Since this is still open let me report back as I finally implemented gRPC in my hobbyist game. Client calls to the server each time it needs to send data. Server writes to a very rough awaitable queue which pushes to an IAsyncEnumerable the client previously subscribed to.

Of the top of your head, do you know if having an IAsyncEnumerable parameter (client->server) would be faster (in terms of latency, pure protocol overhead regardless of payload) than making individual calls? My gut feeling is the diff should be really really small if any but I'm no expert here.

Let me thank you for the library and the way you care to understand questions and suggest solutions instead of "why are you doing that? don't do that, do something else (even if that doesn't solve your problem)" that plagues SO :P

mgravell commented 4 years ago

In terms of "awaitable queue" - Channel-T provides that out of the box, with various configuration options. Whether any one approach is faster is hugely contextual, and I have not enough information here to comment.

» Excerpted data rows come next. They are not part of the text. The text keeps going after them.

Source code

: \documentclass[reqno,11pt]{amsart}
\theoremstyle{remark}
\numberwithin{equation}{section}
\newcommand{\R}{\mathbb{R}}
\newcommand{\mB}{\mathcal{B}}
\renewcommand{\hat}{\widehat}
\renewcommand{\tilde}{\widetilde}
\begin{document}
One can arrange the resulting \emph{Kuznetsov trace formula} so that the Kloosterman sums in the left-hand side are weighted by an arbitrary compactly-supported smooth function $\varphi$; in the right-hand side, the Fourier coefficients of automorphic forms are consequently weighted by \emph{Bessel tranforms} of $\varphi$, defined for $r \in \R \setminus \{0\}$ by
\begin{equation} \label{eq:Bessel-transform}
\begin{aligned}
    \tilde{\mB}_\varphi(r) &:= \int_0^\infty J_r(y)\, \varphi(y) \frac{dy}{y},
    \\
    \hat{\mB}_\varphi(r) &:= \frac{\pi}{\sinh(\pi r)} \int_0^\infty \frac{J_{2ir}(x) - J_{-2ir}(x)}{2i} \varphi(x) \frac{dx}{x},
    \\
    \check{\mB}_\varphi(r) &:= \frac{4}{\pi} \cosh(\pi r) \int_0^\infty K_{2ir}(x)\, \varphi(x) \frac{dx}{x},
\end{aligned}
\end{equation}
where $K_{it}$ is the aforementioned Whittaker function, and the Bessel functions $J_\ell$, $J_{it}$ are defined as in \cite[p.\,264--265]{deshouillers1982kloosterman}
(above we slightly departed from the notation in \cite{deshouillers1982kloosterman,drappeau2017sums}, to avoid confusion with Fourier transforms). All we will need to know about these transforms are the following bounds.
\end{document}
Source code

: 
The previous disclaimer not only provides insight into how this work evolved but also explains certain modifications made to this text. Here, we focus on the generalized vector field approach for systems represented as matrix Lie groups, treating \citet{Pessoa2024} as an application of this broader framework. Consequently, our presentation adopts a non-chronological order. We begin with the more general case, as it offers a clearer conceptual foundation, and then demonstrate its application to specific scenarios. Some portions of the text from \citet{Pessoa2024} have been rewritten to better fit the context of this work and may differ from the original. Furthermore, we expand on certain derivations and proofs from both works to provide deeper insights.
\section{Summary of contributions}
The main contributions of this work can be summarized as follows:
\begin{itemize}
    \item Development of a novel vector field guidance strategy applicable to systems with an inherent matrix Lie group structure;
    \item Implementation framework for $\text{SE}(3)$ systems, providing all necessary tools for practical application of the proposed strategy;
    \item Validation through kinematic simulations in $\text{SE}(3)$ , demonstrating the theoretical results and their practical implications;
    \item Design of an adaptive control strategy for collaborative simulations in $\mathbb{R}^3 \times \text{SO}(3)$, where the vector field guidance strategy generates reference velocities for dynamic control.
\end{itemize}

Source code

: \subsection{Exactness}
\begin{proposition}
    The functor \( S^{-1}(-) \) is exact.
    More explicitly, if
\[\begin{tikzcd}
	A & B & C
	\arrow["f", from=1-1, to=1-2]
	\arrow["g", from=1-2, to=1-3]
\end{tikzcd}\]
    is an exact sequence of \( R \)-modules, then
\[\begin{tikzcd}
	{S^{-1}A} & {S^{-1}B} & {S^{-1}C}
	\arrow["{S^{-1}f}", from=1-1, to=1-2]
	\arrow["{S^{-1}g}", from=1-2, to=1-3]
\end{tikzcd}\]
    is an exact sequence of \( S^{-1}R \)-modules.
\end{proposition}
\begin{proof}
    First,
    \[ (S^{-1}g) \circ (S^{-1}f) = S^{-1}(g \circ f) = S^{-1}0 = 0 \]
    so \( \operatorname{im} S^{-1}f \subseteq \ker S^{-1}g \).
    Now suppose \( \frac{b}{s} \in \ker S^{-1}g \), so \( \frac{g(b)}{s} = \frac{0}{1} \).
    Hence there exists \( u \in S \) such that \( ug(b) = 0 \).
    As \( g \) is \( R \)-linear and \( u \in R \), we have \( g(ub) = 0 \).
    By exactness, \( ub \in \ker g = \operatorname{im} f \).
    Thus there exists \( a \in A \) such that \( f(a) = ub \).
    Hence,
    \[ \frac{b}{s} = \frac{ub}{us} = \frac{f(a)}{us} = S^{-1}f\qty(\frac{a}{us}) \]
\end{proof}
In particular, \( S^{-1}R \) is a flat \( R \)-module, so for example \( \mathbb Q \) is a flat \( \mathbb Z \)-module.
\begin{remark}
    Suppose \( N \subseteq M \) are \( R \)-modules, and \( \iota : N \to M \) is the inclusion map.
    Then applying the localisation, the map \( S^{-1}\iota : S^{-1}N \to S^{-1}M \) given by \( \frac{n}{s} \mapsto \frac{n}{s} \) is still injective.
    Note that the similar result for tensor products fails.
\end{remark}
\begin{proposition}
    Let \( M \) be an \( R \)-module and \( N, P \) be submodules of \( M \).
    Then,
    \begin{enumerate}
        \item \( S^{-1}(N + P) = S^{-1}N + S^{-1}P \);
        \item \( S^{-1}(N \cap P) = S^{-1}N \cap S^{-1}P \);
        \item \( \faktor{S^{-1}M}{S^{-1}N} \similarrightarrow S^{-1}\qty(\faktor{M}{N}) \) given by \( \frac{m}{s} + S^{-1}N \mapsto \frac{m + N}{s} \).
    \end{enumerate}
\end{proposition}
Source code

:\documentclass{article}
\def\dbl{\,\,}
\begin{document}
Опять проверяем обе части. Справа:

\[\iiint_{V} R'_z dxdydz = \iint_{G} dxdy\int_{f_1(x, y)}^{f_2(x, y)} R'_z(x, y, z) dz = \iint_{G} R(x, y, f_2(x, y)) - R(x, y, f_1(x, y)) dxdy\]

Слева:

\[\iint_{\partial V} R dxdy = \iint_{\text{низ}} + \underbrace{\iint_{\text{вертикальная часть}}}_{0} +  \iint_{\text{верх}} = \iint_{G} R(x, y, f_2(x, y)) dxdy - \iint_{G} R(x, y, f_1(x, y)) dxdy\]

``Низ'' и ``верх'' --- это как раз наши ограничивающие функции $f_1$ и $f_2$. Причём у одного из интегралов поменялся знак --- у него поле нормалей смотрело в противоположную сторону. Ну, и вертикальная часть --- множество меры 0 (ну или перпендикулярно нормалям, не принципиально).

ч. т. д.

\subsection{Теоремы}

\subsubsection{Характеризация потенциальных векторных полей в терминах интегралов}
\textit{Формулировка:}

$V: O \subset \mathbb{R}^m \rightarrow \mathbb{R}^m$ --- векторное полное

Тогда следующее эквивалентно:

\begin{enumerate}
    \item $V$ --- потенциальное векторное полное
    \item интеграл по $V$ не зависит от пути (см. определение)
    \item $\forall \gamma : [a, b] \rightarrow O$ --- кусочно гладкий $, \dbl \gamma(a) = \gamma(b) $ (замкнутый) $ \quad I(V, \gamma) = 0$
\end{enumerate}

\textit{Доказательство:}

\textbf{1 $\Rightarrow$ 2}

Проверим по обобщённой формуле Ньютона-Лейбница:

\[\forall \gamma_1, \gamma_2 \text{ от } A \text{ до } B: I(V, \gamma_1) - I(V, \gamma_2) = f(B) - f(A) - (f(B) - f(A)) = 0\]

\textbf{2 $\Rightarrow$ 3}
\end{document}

Ultimately, though, compared to RPC (which is usually off-box): you're unlikely to notice much either way.

On Wed, 16 Sep 2020, 17:19 TieSKey, notifications@github.com wrote:

Since this is still open let me report back as I finally implemented gRPC in my hobbyist game. Client calls to the server each time it needs to send data. Server writes to a very rough awaitable queue which pushes to an IAsyncEnumerable the client previously subscribed to.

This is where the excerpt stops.